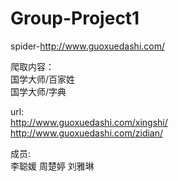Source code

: # Group-Project1
spider-http://www.guoxuedashi.com/

爬取内容：  
国学大师/百家姓  
国学大师/字典

url:  
http://www.guoxuedashi.com/xingshi/  
http://www.guoxuedashi.com/zidian/

成员:  
李聪媛 周楚婷 刘雅琳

━━━━━━━━━━━━━━━━━━━━

Each line of the data must be transcribed exactly; pictures are not carried over.

§ Completed task:
Source code

: # Group-Project1
spider-http://www.guoxuedashi.com/

爬取内容：  
国学大师/百家姓  
国学大师/字典

url:  
http://www.guoxuedashi.com/xingshi/  
http://www.guoxuedashi.com/zidian/

成员:  
李聪媛 周楚婷 刘雅琳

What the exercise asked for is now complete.